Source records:

Start of Block

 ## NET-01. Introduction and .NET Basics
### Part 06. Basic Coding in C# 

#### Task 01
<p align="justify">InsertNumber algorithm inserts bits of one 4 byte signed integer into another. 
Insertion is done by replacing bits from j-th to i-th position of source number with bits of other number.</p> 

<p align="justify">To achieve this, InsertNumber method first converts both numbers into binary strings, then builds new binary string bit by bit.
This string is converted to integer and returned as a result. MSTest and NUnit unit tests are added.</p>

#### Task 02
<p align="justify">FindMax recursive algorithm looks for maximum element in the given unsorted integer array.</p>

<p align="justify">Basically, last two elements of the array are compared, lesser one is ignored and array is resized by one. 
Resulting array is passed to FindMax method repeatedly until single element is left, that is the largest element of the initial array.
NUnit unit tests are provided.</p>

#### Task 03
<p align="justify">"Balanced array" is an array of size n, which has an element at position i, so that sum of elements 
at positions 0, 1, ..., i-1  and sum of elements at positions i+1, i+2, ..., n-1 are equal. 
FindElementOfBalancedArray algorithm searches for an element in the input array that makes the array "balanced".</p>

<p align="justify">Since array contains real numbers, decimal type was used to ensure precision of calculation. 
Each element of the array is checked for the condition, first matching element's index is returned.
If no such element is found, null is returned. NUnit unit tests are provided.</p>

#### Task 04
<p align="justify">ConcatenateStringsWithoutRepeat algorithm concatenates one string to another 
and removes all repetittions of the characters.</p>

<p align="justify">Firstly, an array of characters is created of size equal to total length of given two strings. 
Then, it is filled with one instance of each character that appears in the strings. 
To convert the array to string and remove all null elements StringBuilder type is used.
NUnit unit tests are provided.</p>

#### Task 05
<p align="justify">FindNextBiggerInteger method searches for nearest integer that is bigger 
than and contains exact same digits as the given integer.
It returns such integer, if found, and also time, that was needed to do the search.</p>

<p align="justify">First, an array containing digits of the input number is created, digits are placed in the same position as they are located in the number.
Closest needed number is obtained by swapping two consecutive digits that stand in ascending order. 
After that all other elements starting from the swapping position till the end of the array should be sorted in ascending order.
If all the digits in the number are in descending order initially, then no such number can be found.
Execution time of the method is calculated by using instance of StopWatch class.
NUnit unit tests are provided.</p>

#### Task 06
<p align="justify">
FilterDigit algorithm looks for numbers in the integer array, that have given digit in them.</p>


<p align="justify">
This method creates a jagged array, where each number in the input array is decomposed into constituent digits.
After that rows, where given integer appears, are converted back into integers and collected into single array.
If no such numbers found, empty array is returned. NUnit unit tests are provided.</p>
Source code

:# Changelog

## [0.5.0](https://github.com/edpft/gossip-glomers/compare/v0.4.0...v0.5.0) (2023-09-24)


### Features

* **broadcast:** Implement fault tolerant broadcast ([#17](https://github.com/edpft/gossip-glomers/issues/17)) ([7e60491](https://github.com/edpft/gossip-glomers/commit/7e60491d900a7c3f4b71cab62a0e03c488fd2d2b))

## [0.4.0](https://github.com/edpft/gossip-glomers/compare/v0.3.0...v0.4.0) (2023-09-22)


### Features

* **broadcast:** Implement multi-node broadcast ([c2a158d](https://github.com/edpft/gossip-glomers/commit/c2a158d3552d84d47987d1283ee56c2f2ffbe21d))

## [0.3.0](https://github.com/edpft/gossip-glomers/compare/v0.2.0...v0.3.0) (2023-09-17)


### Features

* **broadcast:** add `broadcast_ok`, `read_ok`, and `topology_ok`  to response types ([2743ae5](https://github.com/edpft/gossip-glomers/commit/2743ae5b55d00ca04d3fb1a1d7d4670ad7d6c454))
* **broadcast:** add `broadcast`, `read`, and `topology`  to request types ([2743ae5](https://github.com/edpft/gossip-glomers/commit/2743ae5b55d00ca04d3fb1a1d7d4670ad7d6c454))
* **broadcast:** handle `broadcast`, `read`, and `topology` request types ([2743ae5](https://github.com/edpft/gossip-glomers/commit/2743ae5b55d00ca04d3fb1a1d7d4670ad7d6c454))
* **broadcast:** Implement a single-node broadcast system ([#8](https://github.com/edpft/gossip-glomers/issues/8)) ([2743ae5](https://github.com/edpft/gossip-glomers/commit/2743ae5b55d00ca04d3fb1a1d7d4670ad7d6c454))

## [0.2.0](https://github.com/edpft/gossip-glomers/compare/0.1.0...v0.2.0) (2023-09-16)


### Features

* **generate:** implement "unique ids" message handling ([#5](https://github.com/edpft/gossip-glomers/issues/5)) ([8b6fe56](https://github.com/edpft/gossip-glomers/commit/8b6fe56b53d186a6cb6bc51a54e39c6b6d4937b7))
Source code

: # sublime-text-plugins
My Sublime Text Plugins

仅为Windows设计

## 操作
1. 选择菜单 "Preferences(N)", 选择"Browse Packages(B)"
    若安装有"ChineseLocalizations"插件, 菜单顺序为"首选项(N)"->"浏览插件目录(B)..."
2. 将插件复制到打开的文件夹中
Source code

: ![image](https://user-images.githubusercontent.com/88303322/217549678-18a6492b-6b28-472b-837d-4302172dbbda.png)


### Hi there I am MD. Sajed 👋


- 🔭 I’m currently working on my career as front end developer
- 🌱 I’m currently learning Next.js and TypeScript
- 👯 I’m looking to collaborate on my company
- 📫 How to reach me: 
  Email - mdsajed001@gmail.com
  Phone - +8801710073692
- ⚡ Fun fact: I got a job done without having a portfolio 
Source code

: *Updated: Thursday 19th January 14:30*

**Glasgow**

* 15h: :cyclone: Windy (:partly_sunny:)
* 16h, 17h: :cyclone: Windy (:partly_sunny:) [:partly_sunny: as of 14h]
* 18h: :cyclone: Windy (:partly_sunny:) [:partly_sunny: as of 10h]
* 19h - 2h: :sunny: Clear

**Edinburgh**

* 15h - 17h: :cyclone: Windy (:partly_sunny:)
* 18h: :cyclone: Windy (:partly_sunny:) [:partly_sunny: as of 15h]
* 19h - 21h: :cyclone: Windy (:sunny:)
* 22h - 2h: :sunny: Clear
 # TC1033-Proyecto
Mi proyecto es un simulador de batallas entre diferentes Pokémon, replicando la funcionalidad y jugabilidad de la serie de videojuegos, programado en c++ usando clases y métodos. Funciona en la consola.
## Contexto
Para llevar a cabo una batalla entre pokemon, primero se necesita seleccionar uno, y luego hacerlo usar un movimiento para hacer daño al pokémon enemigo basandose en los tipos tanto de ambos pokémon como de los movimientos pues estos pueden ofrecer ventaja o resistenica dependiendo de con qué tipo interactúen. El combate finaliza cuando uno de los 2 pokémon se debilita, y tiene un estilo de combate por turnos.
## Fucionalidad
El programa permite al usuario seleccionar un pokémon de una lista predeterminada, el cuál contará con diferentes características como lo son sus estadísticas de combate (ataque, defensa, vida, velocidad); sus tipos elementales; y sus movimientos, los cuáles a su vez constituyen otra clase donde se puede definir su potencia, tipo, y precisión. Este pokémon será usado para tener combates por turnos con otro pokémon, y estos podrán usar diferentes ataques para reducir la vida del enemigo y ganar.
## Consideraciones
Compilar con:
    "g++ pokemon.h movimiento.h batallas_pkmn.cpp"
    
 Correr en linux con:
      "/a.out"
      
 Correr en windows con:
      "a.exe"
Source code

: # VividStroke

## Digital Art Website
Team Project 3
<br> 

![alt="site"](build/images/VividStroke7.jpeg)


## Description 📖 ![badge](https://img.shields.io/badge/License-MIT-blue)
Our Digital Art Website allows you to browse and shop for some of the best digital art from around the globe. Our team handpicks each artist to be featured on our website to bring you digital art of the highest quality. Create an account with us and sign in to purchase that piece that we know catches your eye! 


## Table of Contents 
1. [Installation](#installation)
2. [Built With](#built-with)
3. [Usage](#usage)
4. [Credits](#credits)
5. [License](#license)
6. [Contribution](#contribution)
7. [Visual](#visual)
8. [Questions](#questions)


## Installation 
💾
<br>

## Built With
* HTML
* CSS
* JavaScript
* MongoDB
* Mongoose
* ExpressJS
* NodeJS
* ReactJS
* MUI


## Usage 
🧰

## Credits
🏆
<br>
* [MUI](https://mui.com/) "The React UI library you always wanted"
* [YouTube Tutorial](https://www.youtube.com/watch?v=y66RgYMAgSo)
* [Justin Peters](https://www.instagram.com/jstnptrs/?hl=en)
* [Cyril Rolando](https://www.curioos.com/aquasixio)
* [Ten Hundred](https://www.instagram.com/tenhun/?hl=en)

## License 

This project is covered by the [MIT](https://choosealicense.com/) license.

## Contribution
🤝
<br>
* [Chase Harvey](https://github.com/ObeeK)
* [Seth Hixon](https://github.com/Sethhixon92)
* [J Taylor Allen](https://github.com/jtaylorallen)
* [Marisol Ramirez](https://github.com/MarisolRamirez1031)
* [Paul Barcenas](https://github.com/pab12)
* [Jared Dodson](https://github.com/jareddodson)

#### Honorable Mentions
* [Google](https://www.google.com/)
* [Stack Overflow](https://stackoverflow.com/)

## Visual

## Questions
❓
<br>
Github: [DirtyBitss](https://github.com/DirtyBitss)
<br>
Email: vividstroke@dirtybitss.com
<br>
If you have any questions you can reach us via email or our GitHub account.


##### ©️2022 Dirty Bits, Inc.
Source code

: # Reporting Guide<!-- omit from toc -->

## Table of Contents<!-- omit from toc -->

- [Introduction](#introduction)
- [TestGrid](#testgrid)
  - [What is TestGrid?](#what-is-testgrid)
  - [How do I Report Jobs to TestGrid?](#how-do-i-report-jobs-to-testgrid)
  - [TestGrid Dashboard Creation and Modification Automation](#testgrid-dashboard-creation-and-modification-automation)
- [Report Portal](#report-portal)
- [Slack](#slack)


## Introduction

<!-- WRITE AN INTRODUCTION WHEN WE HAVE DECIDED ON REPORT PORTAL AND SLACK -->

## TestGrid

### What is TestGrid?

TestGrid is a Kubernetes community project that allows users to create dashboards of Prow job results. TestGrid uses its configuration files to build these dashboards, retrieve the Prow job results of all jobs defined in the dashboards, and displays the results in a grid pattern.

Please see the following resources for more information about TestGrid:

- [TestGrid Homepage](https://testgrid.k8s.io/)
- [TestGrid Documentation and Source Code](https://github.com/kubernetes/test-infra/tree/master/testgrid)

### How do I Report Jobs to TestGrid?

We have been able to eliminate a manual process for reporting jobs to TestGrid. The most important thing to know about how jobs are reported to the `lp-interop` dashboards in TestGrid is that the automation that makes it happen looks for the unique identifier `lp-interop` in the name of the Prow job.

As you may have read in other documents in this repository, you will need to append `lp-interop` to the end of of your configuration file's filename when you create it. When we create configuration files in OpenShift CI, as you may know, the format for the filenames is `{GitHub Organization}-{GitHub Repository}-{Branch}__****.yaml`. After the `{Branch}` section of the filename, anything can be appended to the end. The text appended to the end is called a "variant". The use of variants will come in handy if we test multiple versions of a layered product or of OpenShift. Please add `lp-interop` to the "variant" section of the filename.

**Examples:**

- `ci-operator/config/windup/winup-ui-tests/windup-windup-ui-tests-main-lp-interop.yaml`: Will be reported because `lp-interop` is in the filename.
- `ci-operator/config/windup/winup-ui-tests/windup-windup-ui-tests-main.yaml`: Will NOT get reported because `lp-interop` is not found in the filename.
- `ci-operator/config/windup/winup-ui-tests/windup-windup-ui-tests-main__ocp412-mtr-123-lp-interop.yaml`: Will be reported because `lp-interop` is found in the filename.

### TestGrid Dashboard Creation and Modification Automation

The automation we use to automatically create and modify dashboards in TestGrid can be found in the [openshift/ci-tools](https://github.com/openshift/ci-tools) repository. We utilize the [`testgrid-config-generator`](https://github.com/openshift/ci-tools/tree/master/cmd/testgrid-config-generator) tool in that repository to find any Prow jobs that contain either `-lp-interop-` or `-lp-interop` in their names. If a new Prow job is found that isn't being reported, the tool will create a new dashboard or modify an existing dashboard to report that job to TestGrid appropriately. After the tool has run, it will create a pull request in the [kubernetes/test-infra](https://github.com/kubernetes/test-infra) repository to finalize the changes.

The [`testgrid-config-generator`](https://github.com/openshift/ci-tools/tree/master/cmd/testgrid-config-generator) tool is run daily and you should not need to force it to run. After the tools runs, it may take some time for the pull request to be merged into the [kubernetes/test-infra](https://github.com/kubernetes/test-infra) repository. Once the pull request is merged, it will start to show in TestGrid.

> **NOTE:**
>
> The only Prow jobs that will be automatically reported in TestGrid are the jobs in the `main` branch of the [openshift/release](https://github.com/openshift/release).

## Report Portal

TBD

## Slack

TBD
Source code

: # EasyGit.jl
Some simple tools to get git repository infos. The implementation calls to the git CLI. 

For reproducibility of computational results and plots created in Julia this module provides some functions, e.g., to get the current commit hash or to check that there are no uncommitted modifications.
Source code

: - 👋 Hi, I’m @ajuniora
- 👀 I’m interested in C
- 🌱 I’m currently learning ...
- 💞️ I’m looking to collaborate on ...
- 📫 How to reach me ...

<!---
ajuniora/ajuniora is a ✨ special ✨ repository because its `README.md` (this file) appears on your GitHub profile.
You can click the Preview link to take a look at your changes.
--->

End of Block

**Work required**
Set down nothing but the lines from the one containing "ajuniora/ajuniora is a" through the end of the entries above, exactly as written, both ends counted.

**Response to this exercise**
ajuniora/ajuniora is a ✨ special ✨ repository because its `README.md` (this file) appears on your GitHub profile.
You can click the Preview link to take a look at your changes.
--->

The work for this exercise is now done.